Appearance of Hair Loss in Women
The appearance of hair loss in most females is usually different from its appearance in men. Women usually do not go bald or partially bald, and they generally do not have bald spots on the crown of the head. In women, hair loss typically shows up as overall thinning of the hair, both the quantity of hair on the head and the thickness of each individual hair. Some women do have a receding hairline, but rarely as pronounced and noticeable as what many men experience.
Emotional Effects of Hair Loss in Women
A woman's self esteem and sense of self are typically much more dependent on the way they look than is generally the case for men. Of course, men find it distressing to lose their hair, but for females the emotional effects can be particularly devastating.
When you think of how much money and effort goes into advertising women's hair care products, styling products, cosmetics and hair care appliances such as blow dryers and curling irons, it is easy to understand why women find it so distressing to experience hair loss. Our society places so much emphasis on looks, especially for women, that female hair loss can lead to a great deal of emotional pain, anxiety, and even trigger episodes of depression.
Medical Causes of Hair Loss in Women
The most common female hair loss causes are related to medical conditions and hormonal changes. While many are similar to those experienced by men, many more are specific to women.
Hormones - Women experience far more hormonal issues than men do, and at a much greater frequency. Pregnancy, childbirth and menopause are all conditions unique to women that can affect the amount and permanence of hair loss and cause balding.
Medication - Several medications can cause or contribute to female hair loss, including anti-depressants, blood thinners, birth control pills, anti-cholesterol drugs and chemotherapy drugs.
Illness/Surgery - Many common illnesses can cause female hair loss, such as diabetes and thyroid over- or under-activity, as can conditions that put the body under stress such as high fevers or major surgery.
Other Causes - Anemia, anorexia, bulimia, excess vitamin A, fungal infections, and zinc or fatty acid deficiency can also be the cause of hair loss in women.
Genetic Causes of Hair Loss in Women
Female pattern baldness, or androgenetic alopecia, is estimated to occur in 15% or less of American women. The chemical process in the body is similar, in that hormones and dehydrotestosterone (DHT) combine to cause hair follicles to shut down. Even though the chemical process is the same, the appearance of the hair loss in females is generally different, with women experiencing general thinning of hair rather than the bald spots or pronounced receding hairline so common in men.
Some experts theorize that differences in hair follicles between males and females may contribute to differences in the appearance of hair loss. In men, hair tends to grow straight up out of the follicle, causing oil and other secretions on the scalp to build up and block follicles. In women, however, hair tends to grow out of the follicle at an angle, allowing oil and secretions to flow more readily out of the follicle.
Everyday Causes of Hair Loss in Women
Women subject their hair to many everyday stresses that can lead to hair damage and hair loss.
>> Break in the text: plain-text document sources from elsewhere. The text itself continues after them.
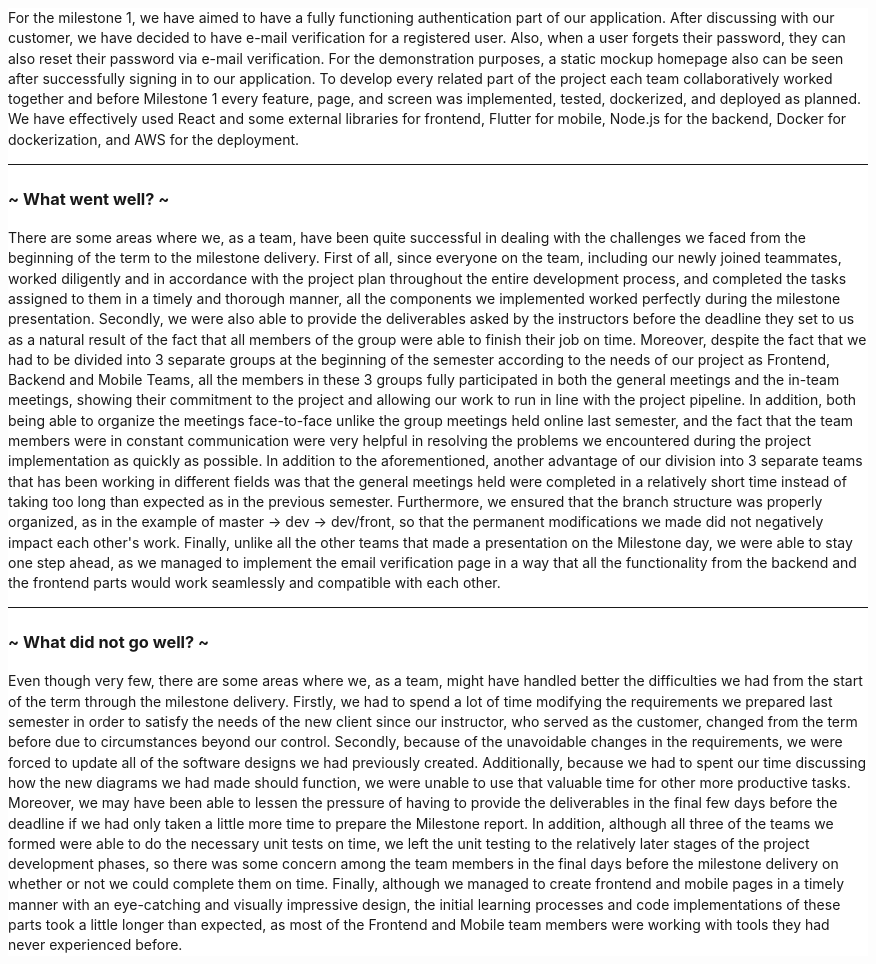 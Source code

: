 For the milestone 1, we have aimed to have a fully functioning authentication part of our application. After discussing with our customer, we have decided to have e-mail verification for a registered user. Also, when a user forgets their password, they can also reset their password via e-mail verification. For the demonstration purposes, a static mockup homepage also can be seen after successfully signing in to our application. To develop every related part of the project each team collaboratively worked together and before Milestone 1 every feature, page, and screen was implemented, tested, dockerized, and deployed as planned. We have effectively used React and some external libraries for frontend, Flutter for mobile, Node.js for the backend, Docker for dockerization, and AWS for the deployment.

---------

### ~ What went well? ~

There are some areas where we, as a team, have been quite successful in dealing with the challenges we faced from the beginning of the term to the milestone delivery. First of all, since everyone on the team, including our newly joined teammates, worked diligently and in accordance with the project plan throughout the entire development process, and completed the tasks assigned to them in a timely and thorough manner, all the components we implemented worked perfectly during the milestone presentation. Secondly, we were also able to provide the deliverables asked by the instructors before the deadline they set to us as a natural result of the fact that all members of the group were able to finish their job on time. Moreover, despite the fact that we had to be divided into 3 separate groups at the beginning of the semester according to the needs of our project as Frontend, Backend and Mobile Teams, all the members in these 3 groups fully participated in both the general meetings and the in-team meetings, showing their commitment to the project and allowing our work to run in line with the project pipeline. In addition, both being able to organize the meetings face-to-face unlike the group meetings held online last semester, and the fact that the team members were in constant communication were very helpful in resolving the problems we encountered during the project implementation as quickly as possible. In addition to the aforementioned, another advantage of our division into 3 separate teams that has been working in different fields was that the general meetings held were completed in a relatively short time instead of taking too long than expected as in the previous semester. Furthermore, we ensured that the branch structure was properly organized, as in the example of master -> dev -> dev/front, so that the permanent modifications we made did not negatively impact each other's work. Finally, unlike all the other teams that made a presentation on the Milestone day, we were able to stay one step ahead, as we managed to implement the email verification page in a way that all the functionality from the backend and the frontend parts would work seamlessly and compatible with each other.

---------

### ~ What did not go well? ~

Even though very few, there are some areas where we, as a team, might have handled better the difficulties we had from the start of the term through the milestone delivery. Firstly, we had to spend a lot of time modifying the requirements we prepared last semester in order to satisfy the needs of the new client since our instructor, who served as the customer, changed from the term before due to circumstances beyond our control. Secondly, because of the unavoidable changes in the requirements, we were forced to update all of the software designs we had previously created. Additionally, because we had to spent our time discussing how the new diagrams we had made should function, we were unable to use that valuable time for other more productive tasks. Moreover, we may have been able to lessen the pressure of having to provide the deliverables in the final few days before the deadline if we had only taken a little more time to prepare the Milestone report. In addition, although all three of the teams we formed were able to do the necessary unit tests on time, we left the unit testing to the relatively later stages of the project development phases, so there was some concern among the team members in the final days before the milestone delivery on whether or not we could complete them on time. Finally, although we managed to create frontend and mobile pages in a timely manner with an eye-catching and visually impressive design, the initial learning processes and code implementations of these parts took a little longer than expected, as most of the Frontend and Mobile team members were working with tools they had never experienced before.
A few such female hair loss causes include:
o Harsh shampoos o Hair coloring o Hair bleaching o Permanent waves o Frequent use of blow dryers, curling irons and other heated appliances o Improper or harsh brushing and/or combing o Frequent wearing of tight ponytails, braids, and other hair restraints
While these things generally do not cause immediate or permanent hair loss in females, they do often lead to dry, damaged hair that is more likely to break off and thus appear thinner and more brittle. In women whose hair is already thin due to hormonal changes that come with aging, actions such as these can have a large impact on hair appearance.
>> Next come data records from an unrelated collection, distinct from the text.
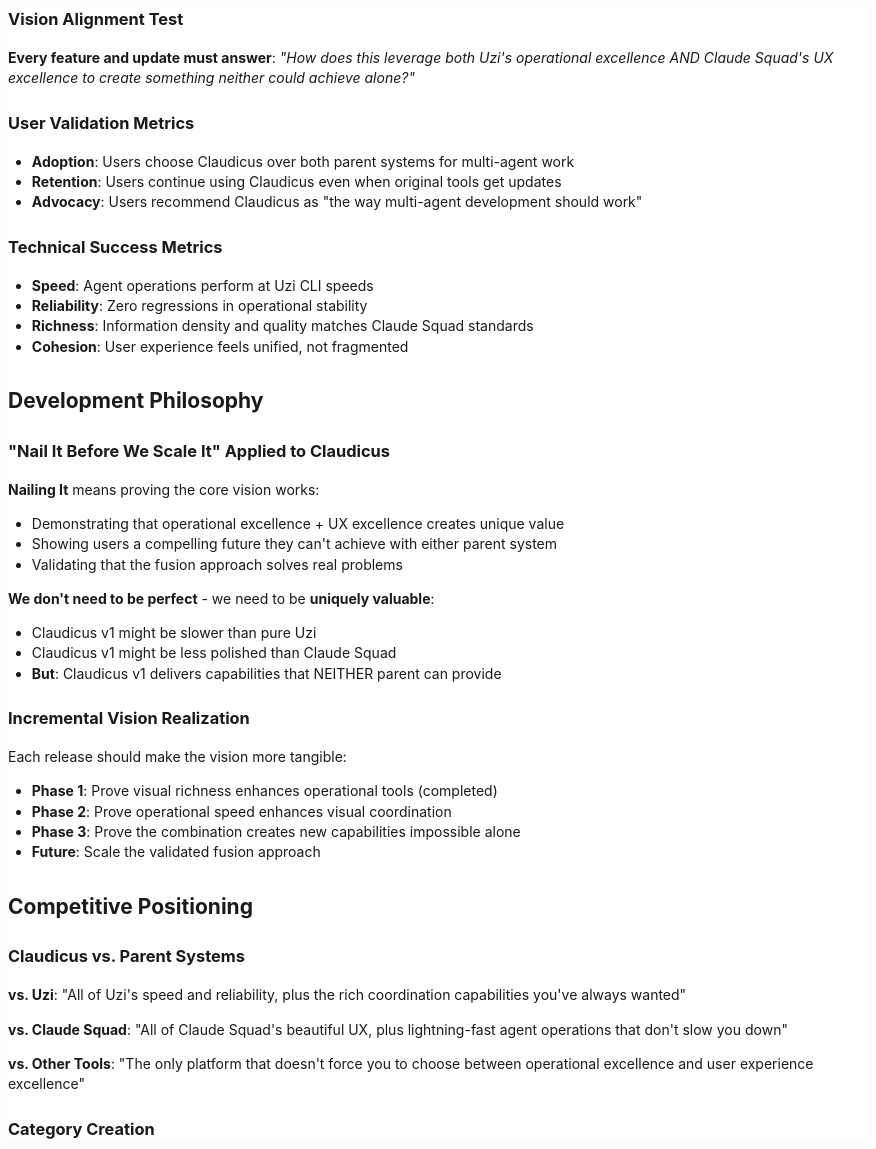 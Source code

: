 ### Vision Alignment Test
**Every feature and update must answer**: *"How does this leverage both Uzi's operational excellence AND Claude Squad's UX excellence to create something neither could achieve alone?"*

### User Validation Metrics
- **Adoption**: Users choose Claudicus over both parent systems for multi-agent work
- **Retention**: Users continue using Claudicus even when original tools get updates  
- **Advocacy**: Users recommend Claudicus as "the way multi-agent development should work"

### Technical Success Metrics
- **Speed**: Agent operations perform at Uzi CLI speeds
- **Reliability**: Zero regressions in operational stability
- **Richness**: Information density and quality matches Claude Squad standards
- **Cohesion**: User experience feels unified, not fragmented

## Development Philosophy

### "Nail It Before We Scale It" Applied to Claudicus

**Nailing It** means proving the core vision works:
- Demonstrating that operational excellence + UX excellence creates unique value
- Showing users a compelling future they can't achieve with either parent system
- Validating that the fusion approach solves real problems

**We don't need to be perfect** - we need to be **uniquely valuable**:
- Claudicus v1 might be slower than pure Uzi
- Claudicus v1 might be less polished than Claude Squad
- **But**: Claudicus v1 delivers capabilities that NEITHER parent can provide

### Incremental Vision Realization

Each release should make the vision more tangible:
- **Phase 1**: Prove visual richness enhances operational tools (completed)
- **Phase 2**: Prove operational speed enhances visual coordination
- **Phase 3**: Prove the combination creates new capabilities impossible alone
- **Future**: Scale the validated fusion approach

## Competitive Positioning

### Claudicus vs. Parent Systems

**vs. Uzi**: "All of Uzi's speed and reliability, plus the rich coordination capabilities you've always wanted"

**vs. Claude Squad**: "All of Claude Squad's beautiful UX, plus lightning-fast agent operations that don't slow you down"

**vs. Other Tools**: "The only platform that doesn't force you to choose between operational excellence and user experience excellence"

### Category Creation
Women experiencing hair loss should consult their doctor for an accurate diagnosis of what is causing them to lose hair. In the case of an undiagnosed condition such as diabetes or thyroid problems, treating the medical condition can often stop and even reverse hair loss problems. If the doctor finds that hormonal issues related to menopause and aging are the cause, then he or she is the best resource for information and advice on effective female hair loss solutions.
Topical Hair Loss Treatment
There is only one topical female hair loss treatment approved by the FDA for use by women - minoxidil. This medication is marketed under the name Rogaine and is readily available over the counter in most drug stores, grocery stores, and online.
Rogaine is effective at restoring hair growth and decreasing the appearance of thinning hair in women, but it often takes several months for results to become noticeable in most females. It is quite easy and convenient to apply in the privacy of home, but must be continued indefinitely in order to maintain hair regrowth. If Rogaine use is discontinued, any hair that has regrown will be lost once again.
Surgical Hair Restoration
Surgical hair loss treatments such as hair grafting are quite effective for male pattern baldness, but because the nature of hair loss is different in women, females are generally not good candidates for such treatment. Hair grafting is a process of harvesting hair from actively growing parts of the head and transplanting them to areas of thinning and dormant growth. Because females tend to lose their hair all over the head instead of in a concentrated location, grafting does not usually have much effect. For those women who do have definite balding spots or patches, though, surgical treatment may be an option. It is best to consult an experienced hair restoration surgeon who will diagnose the cause and suggest a suitable solution.